Il cubo di cemento ha due piani. Il piano terra adibito ad una sala ristorante e un primo piano con una decina di camere arrangiate da 25 posti letto. Solo che sulla domanda di partecipazione al bando, il centro diceva di poter accogliere 87 migranti.
D’altronde un richiedente asilo adulto vale 35 euro al giorno. Un minorenne 45. Per l’ex bar-ristorante avrebbe fruttato più di 130 mila euro al mese. Un milione e mezzo l’anno. Tutto regolare. Finché non è intervenuta la procura di Campobasso.
Il sostituto Nicola D’Angelo ha infatti atteso le risultanze delle indagini svolte dalla squadra mobile di Campobasso per notificare cinque avvisi di garanzia ad altrettante persone responsabili di una struttura nell’area matesina.

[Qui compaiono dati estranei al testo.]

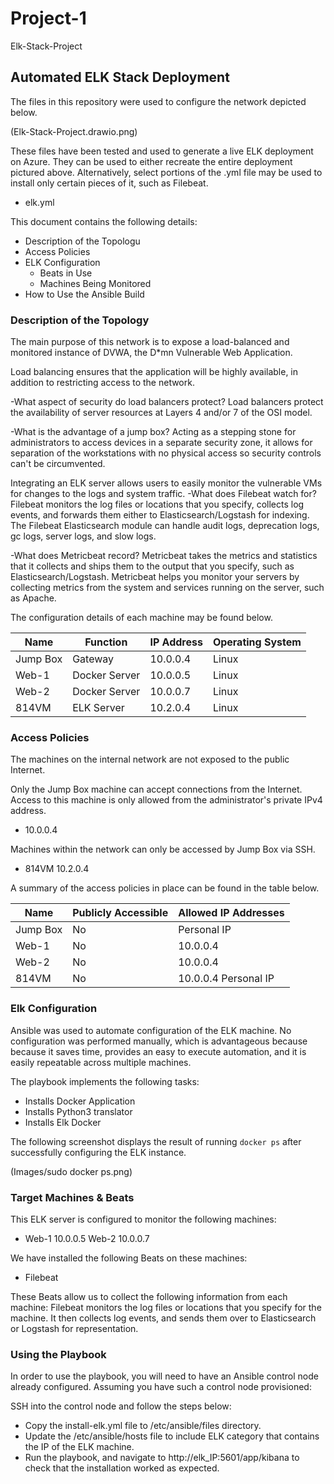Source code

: # Project-1
Elk-Stack-Project
## Automated ELK Stack Deployment

The files in this repository were used to configure the network depicted below.

(Elk-Stack-Project.drawio.png)

These files have been tested and used to generate a live ELK deployment on Azure. They can be used to either recreate the entire deployment pictured above. Alternatively, select portions of the .yml file may be used to install only certain pieces of it, such as Filebeat.

  - elk.yml

This document contains the following details:
- Description of the Topologu
- Access Policies
- ELK Configuration
  - Beats in Use
  - Machines Being Monitored
- How to Use the Ansible Build


### Description of the Topology

The main purpose of this network is to expose a load-balanced and monitored instance of DVWA, the D*mn Vulnerable Web Application.

Load balancing ensures that the application will be highly available, in addition to restricting access to the network.

-What aspect of security do load balancers protect?
Load balancers protect the availability of server resources at Layers 4 and/or 7 of the OSI model.


-What is the advantage of a jump box?
Acting as a stepping stone for administrators to access devices in a separate security zone, it allows for separation of the workstations with no physical access so security controls can't be circumvented.

Integrating an ELK server allows users to easily monitor the vulnerable VMs for changes to the logs and system traffic.
-What does Filebeat watch for?
Filebeat monitors the log files or locations that you specify, collects log events, and forwards them either to Elasticsearch/Logstash for indexing. The Filebeat Elasticsearch module can handle audit logs, deprecation logs, gc logs, server logs, and slow logs.

-What does Metricbeat record?
Metricbeat takes the metrics and statistics that it collects and ships them to the output that you specify, such as Elasticsearch/Logstash. Metricbeat helps you monitor your servers by collecting metrics from the system and services running on the server, such as Apache.

The configuration details of each machine may be found below.

| Name     | Function         | IP Address   | Operating System |
|----------|------------------|--------------|------------------|
| Jump Box | Gateway          | 10.0.0.4     | Linux            |
| Web-1    | Docker Server    | 10.0.0.5     | Linux            |
| Web-2    | Docker Server    | 10.0.0.7     | Linux            |
| 814VM    | ELK Server       | 10.2.0.4     | Linux            |

### Access Policies

The machines on the internal network are not exposed to the public Internet. 

Only the Jump Box machine can accept connections from the Internet. Access to this machine is only allowed from the administrator's private IPv4 address.
- 10.0.0.4

Machines within the network can only be accessed by Jump Box via SSH.
- 814VM 10.2.0.4

A summary of the access policies in place can be found in the table below.

| Name     | Publicly Accessible | Allowed IP Addresses |
|----------|---------------------|----------------------|
| Jump Box | No                  | Personal IP          |
| Web-1    | No                  | 10.0.0.4             |
| Web-2    | No                  | 10.0.0.4             |
| 814VM    | No                  | 10.0.0.4 Personal IP |        

### Elk Configuration

Ansible was used to automate configuration of the ELK machine. No configuration was performed manually, which is advantageous because because it saves time, provides an easy to execute automation, and it is easily repeatable across multiple machines.

The playbook implements the following tasks:
- Installs Docker Application
- Installs Python3 translator
- Installs Elk Docker

The following screenshot displays the result of running `docker ps` after successfully configuring the ELK instance.

(Images/sudo docker ps.png)

### Target Machines & Beats
This ELK server is configured to monitor the following machines:
- Web-1 10.0.0.5
  Web-2 10.0.0.7

We have installed the following Beats on these machines:
- Filebeat

These Beats allow us to collect the following information from each machine:
Filebeat monitors the log files or locations that you specify for the machine. It then collects log events, and sends them over to Elasticsearch or Logstash for representation.

### Using the Playbook
In order to use the playbook, you will need to have an Ansible control node already configured. Assuming you have such a control node provisioned: 

SSH into the control node and follow the steps below:
- Copy the install-elk.yml file to /etc/ansible/files directory.
- Update the /etc/ansible/hosts file to include ELK category that contains the IP of the ELK machine.
- Run the playbook, and navigate to http://elk_IP:5601/app/kibana to check that the installation worked as expected.


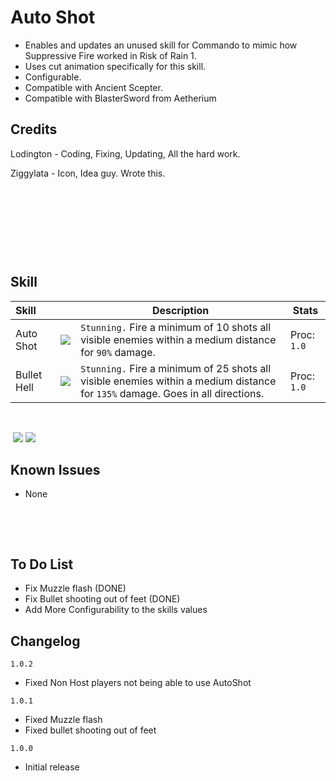 # Auto Shot
- Enables and updates an unused skill for Commando to mimic how Suppressive Fire worked in Risk of Rain 1.
- Uses cut animation specifically for this skill.
- Configurable.
- Compatible with Ancient Scepter.
- Compatible with BlasterSword from Aetherium




## Credits

Lodington - Coding, Fixing, Updating, All the hard work.

Ziggylata - Icon, Idea guy. Wrote this.

 ‎

 ‎

 ‎

 ‎

## Skill

| Skill | | Description | Stats |
|:-|-|------|-|
| Auto Shot | ![](https://cdn.discordapp.com/attachments/794963365697028176/795001781179383838/SWEEPING_BARRAGE.png) | `Stunning.` Fire a minimum of 10 shots all visible enemies within a medium distance for `90%` damage.  ‎ ‎ ‎ ‎  ‎ ‎ ‎ ‎ ‎ ‎ ‎ ‎  | Proc: `1.0`    |
| Bullet Hell    ‎    ‎    ‎    ‎ | ![](https://cdn.discordapp.com/attachments/794963365697028176/795001782706372678/SWEEPING_BARRAGE_SCEPTER.png) | `Stunning.` Fire a minimum of 25 shots all visible enemies within a medium distance for `135%` damage. Goes in all directions. | Proc: `1.0` |


 ‎

 
 ‎
[![](https://cdn.discordapp.com/attachments/794963365697028176/795011907168763984/unknown.png)]()
[![](https://cdn.discordapp.com/attachments/794963365697028176/795012056528977950/unknown.png)]()

## Known Issues
- None


 ‎

 
 ‎

 
## To Do List
- Fix Muzzle flash (DONE)
- Fix Bullet shooting out of feet (DONE)
- Add More Configurability to the skills values 







 

## Changelog
`1.0.2`
- Fixed Non Host players not being able to use AutoShot


`1.0.1`
- Fixed Muzzle flash
- Fixed bullet shooting out of feet

`1.0.0`
- Initial release

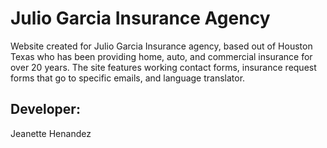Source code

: # Julio Garcia Insurance Agency

Website created for Julio Garcia Insurance agency, based out of Houston Texas who has been providing home, auto, and commercial insurance for over 20 years. The site features working contact forms, insurance request forms that go to specific emails, and language translator.


## Developer:

Jeanette Henandez

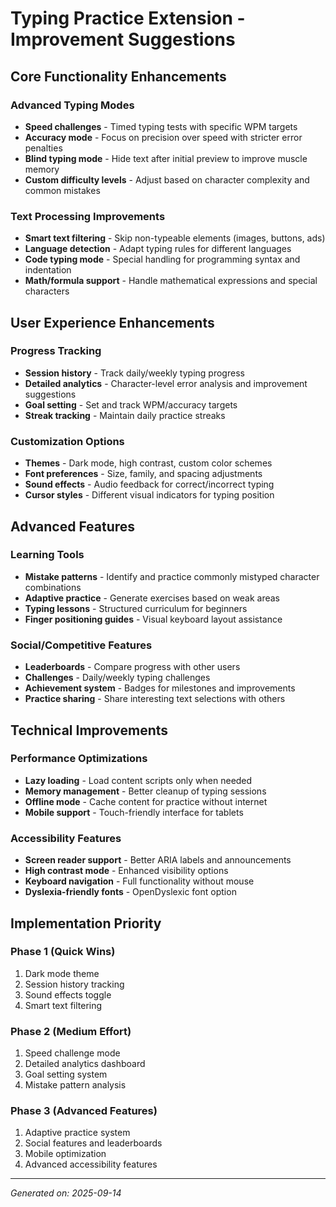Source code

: # Typing Practice Extension - Improvement Suggestions

## Core Functionality Enhancements

### Advanced Typing Modes
- **Speed challenges** - Timed typing tests with specific WPM targets
- **Accuracy mode** - Focus on precision over speed with stricter error penalties
- **Blind typing mode** - Hide text after initial preview to improve muscle memory
- **Custom difficulty levels** - Adjust based on character complexity and common mistakes

### Text Processing Improvements
- **Smart text filtering** - Skip non-typeable elements (images, buttons, ads)
- **Language detection** - Adapt typing rules for different languages
- **Code typing mode** - Special handling for programming syntax and indentation
- **Math/formula support** - Handle mathematical expressions and special characters

## User Experience Enhancements

### Progress Tracking
- **Session history** - Track daily/weekly typing progress
- **Detailed analytics** - Character-level error analysis and improvement suggestions
- **Goal setting** - Set and track WPM/accuracy targets
- **Streak tracking** - Maintain daily practice streaks

### Customization Options
- **Themes** - Dark mode, high contrast, custom color schemes
- **Font preferences** - Size, family, and spacing adjustments
- **Sound effects** - Audio feedback for correct/incorrect typing
- **Cursor styles** - Different visual indicators for typing position

## Advanced Features

### Learning Tools
- **Mistake patterns** - Identify and practice commonly mistyped character combinations
- **Adaptive practice** - Generate exercises based on weak areas
- **Typing lessons** - Structured curriculum for beginners
- **Finger positioning guides** - Visual keyboard layout assistance

### Social/Competitive Features
- **Leaderboards** - Compare progress with other users
- **Challenges** - Daily/weekly typing challenges
- **Achievement system** - Badges for milestones and improvements
- **Practice sharing** - Share interesting text selections with others

## Technical Improvements

### Performance Optimizations
- **Lazy loading** - Load content scripts only when needed
- **Memory management** - Better cleanup of typing sessions
- **Offline mode** - Cache content for practice without internet
- **Mobile support** - Touch-friendly interface for tablets

### Accessibility Features
- **Screen reader support** - Better ARIA labels and announcements
- **High contrast mode** - Enhanced visibility options
- **Keyboard navigation** - Full functionality without mouse
- **Dyslexia-friendly fonts** - OpenDyslexic font option

## Implementation Priority

### Phase 1 (Quick Wins)
1. Dark mode theme
2. Session history tracking
3. Sound effects toggle
4. Smart text filtering

### Phase 2 (Medium Effort)
1. Speed challenge mode
2. Detailed analytics dashboard
3. Goal setting system
4. Mistake pattern analysis

### Phase 3 (Advanced Features)
1. Adaptive practice system
2. Social features and leaderboards
3. Mobile optimization
4. Advanced accessibility features

---
*Generated on: 2025-09-14*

Queste, ognuna per il ruolo che ricopriva, avevano presentato istanza di partecipazione – alla Prefettura di Campobasso – per l’affidamento della gestione di servizi di accoglienza temporanea di cittadini stranieri richiedenti protezione internazionale. Domanda accolta, subito dopo l’intesa con la Prefettura nata però su false attestazioni che la polizia ha spulciato e verificato tanto da quantificare l’assegno che la collettività molisana ha pagato per l’opera benemerita messa in piedi dai cinque indagati: 68mila euro. Questa è la somma percepita indebitamente in seguito a passaggi burocratici falsi e anomali che la Procura ha deciso di inquisire.
Il legale rappresentate dell’impresa (che è tra gli indagati) nell’istanza attestava “falsamente” che il centro matesino pronto ad ospitare i migranti richiedenti asilo era agibile, rispondente alle norme urbanistiche, edilizie, di impiantistica, igienico – sanitarie e di prevenzione incendi “con una capienza di 87 posti di cui tre donne e 84 uomini”.

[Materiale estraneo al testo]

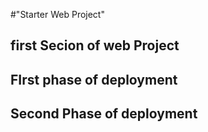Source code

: #"Starter Web Project" 

## first Secion of web Project

## FIrst phase of deployment

## Second Phase of deployment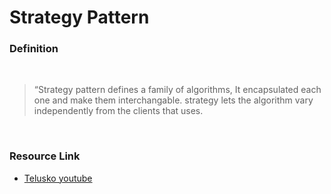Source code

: # Strategy Pattern

### Definition
<br />

> “Strategy pattern defines a family of algorithms, It encapsulated each one and make them interchangable. strategy lets the algorithm vary independently from the clients that uses.

<br />

### Resource Link
- [Telusko youtube](https://www.youtube.com/watch?v=v9ejT8FO-7I&t=636s)


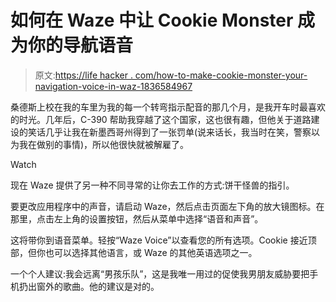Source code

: # 如何在 Waze 中让 Cookie Monster 成为你的导航语音

> 原文:[https://life hacker . com/how-to-make-cookie-monster-your-navigation-voice-in-waz-1836584967](https://lifehacker.com/how-to-make-cookie-monster-your-navigation-voice-in-waz-1836584967)

桑德斯上校在我的车里为我的每一个转弯指示配音的那几个月，是我开车时最喜欢的时光。几年后，C-390 帮助我穿越了这个国家，这也很有趣，但他关于道路建设的笑话几乎让我在新墨西哥州得到了一张罚单(说来话长，我当时在笑，警察以为我在做别的事情)，所以他很快就被解雇了。

Watch

现在 Waze 提供了另一种不同寻常的让你去工作的方式:饼干怪兽的指引。

要更改应用程序中的声音，请启动 Waze，然后点击页面左下角的放大镜图标。在那里，点击左上角的设置按钮，然后从菜单中选择“语音和声音”。

这将带你到语音菜单。轻按“Waze Voice”以查看您的所有选项。Cookie 接近顶部，但你也可以选择其他语言，或 Waze 的其他英语选项之一。

一个个人建议:我会远离“男孩乐队”，这是我唯一用过的促使我男朋友威胁要把手机扔出窗外的歌曲。他的建议是对的。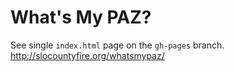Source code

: What's My PAZ?
=============
See single `index.html` page on the `gh-pages` branch.
http://slocountyfire.org/whatsmypaz/
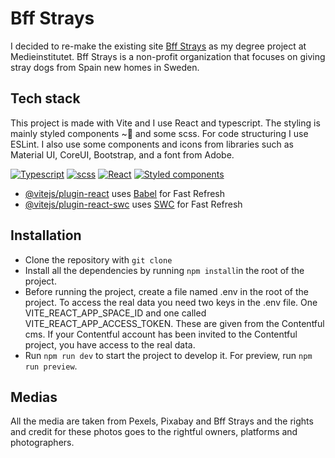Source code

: # Bff Strays

I decided to re-make the existing site [Bff Strays](https://bffstrays.se/) as my degree project at Medieinstitutet. Bff Strays is a non-profit organization that focuses on giving stray dogs from Spain new homes in Sweden.

## Tech stack

This project is made with Vite and I use React and typescript. The styling is mainly styled components ~:nail_care: and some scss. For code structuring I use ESLint. I also use some components and icons from libraries such as Material UI, CoreUI, Bootstrap, and a font from Adobe.

[![Typescript](https://img.shields.io/badge/tech-typescript-blue)](https://www.typescriptlang.org/docs/)
[![scss](https://img.shields.io/badge/tech-scss-pink)](https://sass-lang.com/guide)
[![React](https://img.shields.io/badge/tech-react-orange)](https://react.dev/)
[![Styled components](https://img.shields.io/badge/styled-components-pink)](https://styled-components.com/)

- [@vitejs/plugin-react](https://github.com/vitejs/vite-plugin-react/blob/main/packages/plugin-react/README.md) uses [Babel](https://babeljs.io/) for Fast Refresh
- [@vitejs/plugin-react-swc](https://github.com/vitejs/vite-plugin-react-swc) uses [SWC](https://swc.rs/) for Fast Refresh

## Installation

- Clone the repository with `git clone`
- Install all the dependencies by running `npm install`in the root of the project.
- Before running the project, create a file named .env in the root of the project. To access the real data you need two keys in the .env file. One VITE_REACT_APP_SPACE_ID and one called VITE_REACT_APP_ACCESS_TOKEN. These are given from the Contentful cms. If your Contentful account has been invited to the Contentful project, you have access to the real data.
- Run `npm run dev` to start the project to develop it. For preview, run `npm run preview`.

## Medias

All the media are taken from Pexels, Pixabay and Bff Strays and the rights and credit for these photos goes to the rightful owners, platforms and photographers.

Il 22 luglio dello scorso anno, quando il centro vicino a Bojano si apprestò a firmare la convenzione con la Prefettura di Campobasso, aveva un certificato di agibilità del 1983 soltanto per due piani e senza alcun certificato di collaudo.
C’era in ’pianta’ un terzo piano, bene illustrato nel progetto, che doveva essere completato per la realizzazione di altre 17 stanze ma i certificati per i lavori sono stati rilasciati quando nell’edificio erano i migranti ospiti. Ma a mancare nell’elenco delle documentazioni utili alla Procura è un’altra lunga serie di attestazioni per le quali gli inquirenti in questo sono stati perentori sostenendo che a tali condizioni “non vi erano le misure minime di sicurezza perché il centro di accoglienza (…) rimasse attivo”.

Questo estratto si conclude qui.